To do. Output the first line below and each one after it, exactly, up to and including the line holding "index the txs.". Pictures should not be copied.

::::::::::

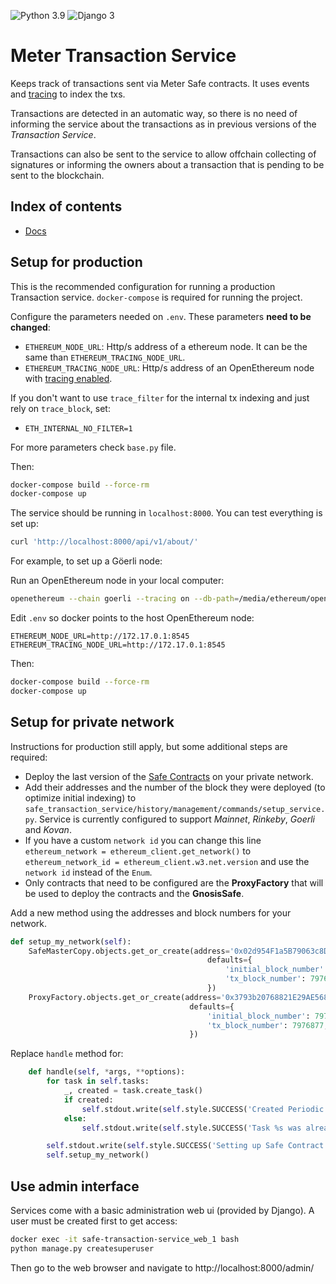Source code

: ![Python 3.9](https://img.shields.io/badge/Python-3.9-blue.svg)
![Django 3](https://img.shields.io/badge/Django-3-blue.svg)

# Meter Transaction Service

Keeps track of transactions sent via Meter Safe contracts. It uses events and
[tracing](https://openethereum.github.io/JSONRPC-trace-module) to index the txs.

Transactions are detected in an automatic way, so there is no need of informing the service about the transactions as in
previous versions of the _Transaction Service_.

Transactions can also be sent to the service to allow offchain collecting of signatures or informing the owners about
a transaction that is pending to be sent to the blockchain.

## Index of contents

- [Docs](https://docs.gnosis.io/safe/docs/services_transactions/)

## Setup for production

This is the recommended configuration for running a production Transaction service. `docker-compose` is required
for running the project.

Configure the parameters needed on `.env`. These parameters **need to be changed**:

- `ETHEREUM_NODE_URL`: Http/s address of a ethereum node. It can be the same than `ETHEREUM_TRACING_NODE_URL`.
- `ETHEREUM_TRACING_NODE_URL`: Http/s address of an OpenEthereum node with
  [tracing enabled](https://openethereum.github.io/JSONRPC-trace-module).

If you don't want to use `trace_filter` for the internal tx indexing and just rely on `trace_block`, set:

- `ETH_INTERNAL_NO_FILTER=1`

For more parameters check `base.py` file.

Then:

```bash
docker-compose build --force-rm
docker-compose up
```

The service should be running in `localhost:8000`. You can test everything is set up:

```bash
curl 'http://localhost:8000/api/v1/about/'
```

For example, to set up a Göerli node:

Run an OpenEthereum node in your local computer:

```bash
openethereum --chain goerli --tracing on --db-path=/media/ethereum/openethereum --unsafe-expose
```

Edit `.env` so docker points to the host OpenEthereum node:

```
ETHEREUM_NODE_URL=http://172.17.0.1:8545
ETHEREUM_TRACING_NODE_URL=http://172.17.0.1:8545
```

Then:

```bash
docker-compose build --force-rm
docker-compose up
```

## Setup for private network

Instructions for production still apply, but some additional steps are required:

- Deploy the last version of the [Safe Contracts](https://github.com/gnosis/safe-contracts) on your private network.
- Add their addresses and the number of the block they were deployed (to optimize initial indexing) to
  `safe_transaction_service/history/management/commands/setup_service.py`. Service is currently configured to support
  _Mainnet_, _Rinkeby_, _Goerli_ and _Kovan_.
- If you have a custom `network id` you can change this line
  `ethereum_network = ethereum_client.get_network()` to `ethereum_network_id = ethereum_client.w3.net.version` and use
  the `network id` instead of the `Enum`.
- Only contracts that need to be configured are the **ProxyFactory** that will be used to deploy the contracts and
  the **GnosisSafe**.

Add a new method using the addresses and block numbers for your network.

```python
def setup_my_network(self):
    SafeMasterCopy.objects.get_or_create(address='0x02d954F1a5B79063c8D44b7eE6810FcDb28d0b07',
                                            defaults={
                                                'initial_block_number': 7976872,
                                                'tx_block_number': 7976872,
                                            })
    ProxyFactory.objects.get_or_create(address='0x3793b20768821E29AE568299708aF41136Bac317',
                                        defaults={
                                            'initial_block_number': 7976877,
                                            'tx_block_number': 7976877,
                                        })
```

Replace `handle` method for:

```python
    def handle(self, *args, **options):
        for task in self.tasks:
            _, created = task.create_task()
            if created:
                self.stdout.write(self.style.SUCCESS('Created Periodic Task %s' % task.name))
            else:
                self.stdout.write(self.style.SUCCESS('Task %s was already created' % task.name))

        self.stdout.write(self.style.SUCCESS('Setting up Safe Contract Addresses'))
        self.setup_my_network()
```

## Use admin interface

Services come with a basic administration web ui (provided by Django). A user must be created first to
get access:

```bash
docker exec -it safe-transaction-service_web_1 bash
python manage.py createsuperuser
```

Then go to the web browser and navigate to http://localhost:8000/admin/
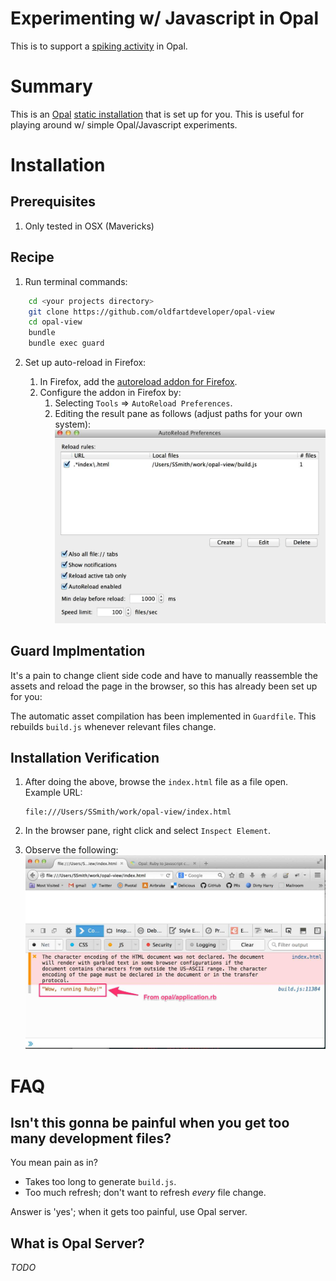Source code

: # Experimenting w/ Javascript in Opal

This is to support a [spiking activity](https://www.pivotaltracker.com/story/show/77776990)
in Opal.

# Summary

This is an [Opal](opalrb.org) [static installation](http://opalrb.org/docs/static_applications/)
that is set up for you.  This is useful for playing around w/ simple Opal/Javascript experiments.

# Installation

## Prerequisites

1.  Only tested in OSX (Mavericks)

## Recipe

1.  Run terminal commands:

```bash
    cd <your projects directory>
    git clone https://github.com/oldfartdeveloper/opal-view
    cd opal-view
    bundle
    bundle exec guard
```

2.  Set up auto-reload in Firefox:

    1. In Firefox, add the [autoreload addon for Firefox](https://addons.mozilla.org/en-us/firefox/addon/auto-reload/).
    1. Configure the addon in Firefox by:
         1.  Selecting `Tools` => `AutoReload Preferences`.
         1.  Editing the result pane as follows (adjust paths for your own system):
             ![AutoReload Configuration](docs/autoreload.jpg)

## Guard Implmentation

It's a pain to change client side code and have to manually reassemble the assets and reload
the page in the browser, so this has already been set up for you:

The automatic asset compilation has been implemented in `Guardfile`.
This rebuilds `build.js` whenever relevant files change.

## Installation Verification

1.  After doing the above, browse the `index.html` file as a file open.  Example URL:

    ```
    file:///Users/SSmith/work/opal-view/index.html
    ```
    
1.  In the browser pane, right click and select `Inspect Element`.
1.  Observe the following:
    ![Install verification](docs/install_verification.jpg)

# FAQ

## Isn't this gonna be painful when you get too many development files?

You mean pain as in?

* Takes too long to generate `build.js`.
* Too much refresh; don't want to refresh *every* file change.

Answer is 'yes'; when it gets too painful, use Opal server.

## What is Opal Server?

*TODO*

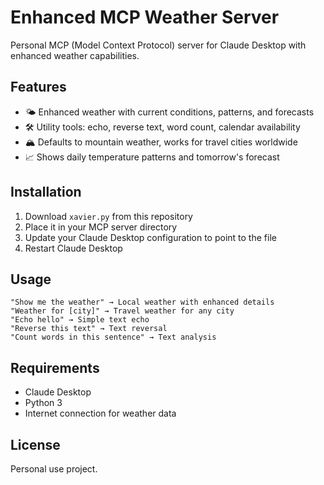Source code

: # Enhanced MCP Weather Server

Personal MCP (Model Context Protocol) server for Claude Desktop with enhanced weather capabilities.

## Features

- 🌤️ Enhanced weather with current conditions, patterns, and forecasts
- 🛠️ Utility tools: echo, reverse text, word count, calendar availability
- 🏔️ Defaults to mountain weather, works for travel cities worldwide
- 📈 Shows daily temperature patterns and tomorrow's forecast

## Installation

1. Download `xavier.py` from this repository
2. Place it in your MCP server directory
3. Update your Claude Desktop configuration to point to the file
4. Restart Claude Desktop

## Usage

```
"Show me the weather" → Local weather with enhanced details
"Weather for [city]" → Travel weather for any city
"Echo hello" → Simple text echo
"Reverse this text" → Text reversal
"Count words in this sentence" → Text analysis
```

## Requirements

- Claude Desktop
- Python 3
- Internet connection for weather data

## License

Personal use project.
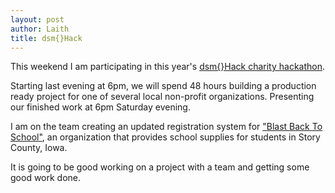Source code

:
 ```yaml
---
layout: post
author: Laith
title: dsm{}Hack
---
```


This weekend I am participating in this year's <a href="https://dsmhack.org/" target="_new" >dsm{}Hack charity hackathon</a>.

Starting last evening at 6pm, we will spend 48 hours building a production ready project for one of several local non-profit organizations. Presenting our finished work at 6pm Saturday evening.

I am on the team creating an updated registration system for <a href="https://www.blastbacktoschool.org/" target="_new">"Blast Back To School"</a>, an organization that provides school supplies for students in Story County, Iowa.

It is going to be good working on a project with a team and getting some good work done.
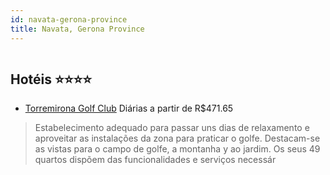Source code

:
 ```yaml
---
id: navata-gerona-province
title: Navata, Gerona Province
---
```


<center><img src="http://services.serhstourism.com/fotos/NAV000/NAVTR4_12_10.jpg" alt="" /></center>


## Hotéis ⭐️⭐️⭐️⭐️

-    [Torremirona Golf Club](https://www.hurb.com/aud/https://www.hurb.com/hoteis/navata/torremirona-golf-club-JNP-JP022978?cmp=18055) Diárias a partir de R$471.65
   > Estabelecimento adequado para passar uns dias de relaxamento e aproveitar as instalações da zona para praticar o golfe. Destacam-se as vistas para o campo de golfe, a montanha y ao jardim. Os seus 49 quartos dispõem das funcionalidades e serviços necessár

::::::::::

Answer to this exercise.
Source code

: ![Python 3.9](https://img.shields.io/badge/Python-3.9-blue.svg)
![Django 3](https://img.shields.io/badge/Django-3-blue.svg)

# Meter Transaction Service

Keeps track of transactions sent via Meter Safe contracts. It uses events and
[tracing](https://openethereum.github.io/JSONRPC-trace-module) to index the txs.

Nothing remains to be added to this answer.